Rationale: Minimizes injury should frequent or generalized seizures occur while client is in bed.

4. Maintain strict bedrest if prodromal signs or aura is experienced. Explain necessity for these actions.
Rationale: Client may feel restless, need to ambulate or even defecate during aural phase, thereby inadvertently removing self from safe environment and easy observation. Understanding importance of providing for own safety needs may enhance client cooperation.

5. Stay with client during and after seizure.
Rationale: Promotes client safety and reduces sense of isolation during event.

6. Turn head to side and suction airway as indicated. Insert soft bite block per facility protocol, only if jaw relaxed.
Rationale: Helps maintain airway and reduces risk of oral trauma but should not be “forced” or inserted when teeth are clenched because dental and soft-tissue damage may result. Note: Current practice is mixed regarding the use of airways during seizure activity.

7. Cradle head, place on soft area, or assist to floor if out of bed. Do not attempt to restrain.
Rationale: Gentle guiding of extremities reduces risk of physical injury when client lacks voluntary muscle control. Note: If attempt is made to restrain client during seizure, erratic movements may increase, and client may injure self or others.

8. Perform neurological and vital sign checks after seizure: level of consciousness, orientation, ability to comply with simple commands, ability to speak, memory of incident, weakness or motor deficits, blood pressure (BP), pulse, and respiratory rate.
Rationale: Documents postictal state and time and completeness of recovery to normal state. May identify additional safety concerns to be addressed.

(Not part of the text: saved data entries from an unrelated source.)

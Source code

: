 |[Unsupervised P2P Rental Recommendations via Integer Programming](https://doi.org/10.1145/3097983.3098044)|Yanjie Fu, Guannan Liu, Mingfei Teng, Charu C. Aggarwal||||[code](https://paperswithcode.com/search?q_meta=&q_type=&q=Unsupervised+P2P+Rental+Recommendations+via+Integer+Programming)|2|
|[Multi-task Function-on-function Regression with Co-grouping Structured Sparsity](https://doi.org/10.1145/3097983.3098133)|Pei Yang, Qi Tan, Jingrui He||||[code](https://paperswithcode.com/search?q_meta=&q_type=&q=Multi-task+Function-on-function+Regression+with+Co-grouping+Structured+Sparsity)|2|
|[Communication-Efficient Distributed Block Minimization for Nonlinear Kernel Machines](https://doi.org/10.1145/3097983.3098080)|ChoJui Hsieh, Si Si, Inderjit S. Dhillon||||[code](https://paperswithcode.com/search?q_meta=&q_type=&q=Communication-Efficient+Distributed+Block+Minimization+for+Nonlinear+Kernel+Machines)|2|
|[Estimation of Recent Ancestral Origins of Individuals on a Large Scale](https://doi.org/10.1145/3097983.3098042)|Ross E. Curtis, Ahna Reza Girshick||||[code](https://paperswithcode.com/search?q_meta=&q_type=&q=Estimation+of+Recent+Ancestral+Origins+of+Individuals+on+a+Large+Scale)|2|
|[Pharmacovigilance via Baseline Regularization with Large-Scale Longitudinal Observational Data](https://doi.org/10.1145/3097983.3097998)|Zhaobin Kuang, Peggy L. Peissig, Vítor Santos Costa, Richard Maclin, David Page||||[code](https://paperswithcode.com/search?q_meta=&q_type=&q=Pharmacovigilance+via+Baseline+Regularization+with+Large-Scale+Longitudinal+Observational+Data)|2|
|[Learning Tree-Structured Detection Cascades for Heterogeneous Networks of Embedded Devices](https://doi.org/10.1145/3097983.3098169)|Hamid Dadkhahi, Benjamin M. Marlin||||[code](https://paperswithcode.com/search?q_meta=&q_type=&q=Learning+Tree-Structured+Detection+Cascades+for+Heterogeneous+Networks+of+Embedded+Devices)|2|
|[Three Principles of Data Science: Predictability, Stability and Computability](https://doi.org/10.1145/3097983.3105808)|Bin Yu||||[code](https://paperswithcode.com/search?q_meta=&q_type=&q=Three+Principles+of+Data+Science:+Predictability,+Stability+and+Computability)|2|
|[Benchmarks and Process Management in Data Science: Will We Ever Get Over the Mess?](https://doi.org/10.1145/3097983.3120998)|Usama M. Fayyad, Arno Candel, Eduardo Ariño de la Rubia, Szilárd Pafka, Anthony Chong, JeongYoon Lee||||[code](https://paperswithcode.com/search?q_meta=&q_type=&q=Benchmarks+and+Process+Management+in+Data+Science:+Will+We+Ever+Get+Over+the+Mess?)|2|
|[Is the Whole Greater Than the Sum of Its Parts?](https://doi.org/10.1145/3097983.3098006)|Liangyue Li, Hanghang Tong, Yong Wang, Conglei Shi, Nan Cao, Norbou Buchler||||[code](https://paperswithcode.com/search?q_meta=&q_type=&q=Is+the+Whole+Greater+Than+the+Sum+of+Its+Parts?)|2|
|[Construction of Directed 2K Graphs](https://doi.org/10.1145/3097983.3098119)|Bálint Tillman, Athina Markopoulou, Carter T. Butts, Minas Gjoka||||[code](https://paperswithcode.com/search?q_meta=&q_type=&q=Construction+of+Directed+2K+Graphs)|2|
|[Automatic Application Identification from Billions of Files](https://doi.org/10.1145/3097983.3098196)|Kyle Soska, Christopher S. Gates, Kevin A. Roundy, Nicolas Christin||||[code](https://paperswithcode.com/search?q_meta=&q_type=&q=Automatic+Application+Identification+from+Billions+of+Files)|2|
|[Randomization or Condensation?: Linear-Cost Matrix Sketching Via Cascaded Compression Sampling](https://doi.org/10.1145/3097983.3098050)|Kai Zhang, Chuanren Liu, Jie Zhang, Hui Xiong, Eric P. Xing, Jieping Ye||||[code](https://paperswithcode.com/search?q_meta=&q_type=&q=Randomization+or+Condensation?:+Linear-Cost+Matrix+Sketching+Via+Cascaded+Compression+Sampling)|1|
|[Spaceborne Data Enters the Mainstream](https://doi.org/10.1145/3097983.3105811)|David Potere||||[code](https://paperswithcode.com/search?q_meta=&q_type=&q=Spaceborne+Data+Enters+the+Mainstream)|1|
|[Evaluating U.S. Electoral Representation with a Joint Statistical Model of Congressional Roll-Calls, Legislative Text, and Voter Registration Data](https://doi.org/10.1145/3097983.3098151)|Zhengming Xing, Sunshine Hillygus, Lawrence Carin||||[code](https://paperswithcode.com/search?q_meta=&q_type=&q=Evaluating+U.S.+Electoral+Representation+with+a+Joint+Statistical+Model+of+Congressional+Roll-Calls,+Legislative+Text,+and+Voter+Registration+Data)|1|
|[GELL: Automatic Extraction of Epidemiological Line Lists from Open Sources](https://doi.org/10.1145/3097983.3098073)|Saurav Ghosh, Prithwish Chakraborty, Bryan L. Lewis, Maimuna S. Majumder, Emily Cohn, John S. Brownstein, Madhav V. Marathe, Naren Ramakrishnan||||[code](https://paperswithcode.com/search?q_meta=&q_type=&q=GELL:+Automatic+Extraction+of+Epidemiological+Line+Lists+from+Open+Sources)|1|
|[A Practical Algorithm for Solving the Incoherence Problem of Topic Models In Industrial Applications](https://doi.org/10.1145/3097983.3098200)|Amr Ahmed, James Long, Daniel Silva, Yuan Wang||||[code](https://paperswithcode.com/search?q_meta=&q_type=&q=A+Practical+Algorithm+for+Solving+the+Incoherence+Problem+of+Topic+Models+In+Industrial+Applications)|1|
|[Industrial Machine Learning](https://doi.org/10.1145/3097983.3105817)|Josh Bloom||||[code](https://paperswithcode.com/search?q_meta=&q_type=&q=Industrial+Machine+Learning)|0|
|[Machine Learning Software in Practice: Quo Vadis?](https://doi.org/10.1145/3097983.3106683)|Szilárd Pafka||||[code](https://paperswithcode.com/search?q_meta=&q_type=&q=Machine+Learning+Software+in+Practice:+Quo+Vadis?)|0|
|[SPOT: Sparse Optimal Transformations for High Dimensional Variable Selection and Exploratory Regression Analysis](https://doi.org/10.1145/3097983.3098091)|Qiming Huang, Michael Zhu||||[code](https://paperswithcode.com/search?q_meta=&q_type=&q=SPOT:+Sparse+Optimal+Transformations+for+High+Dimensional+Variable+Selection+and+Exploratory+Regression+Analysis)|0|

9. Reorient client following seizure activity.
Rationale: Client may be confused, disoriented, and possibly amnesic after the seizure and need help to regain control and alleviate anxiety.

10. Allow postictal “automatic” behavior without interfering while providing environmental protection.
Rationale: May display behavior of motor or psychic origin that seems inappropriate or irrelevant for time and place. Attempts to control or prevent activity may result in client becoming aggressive or combative.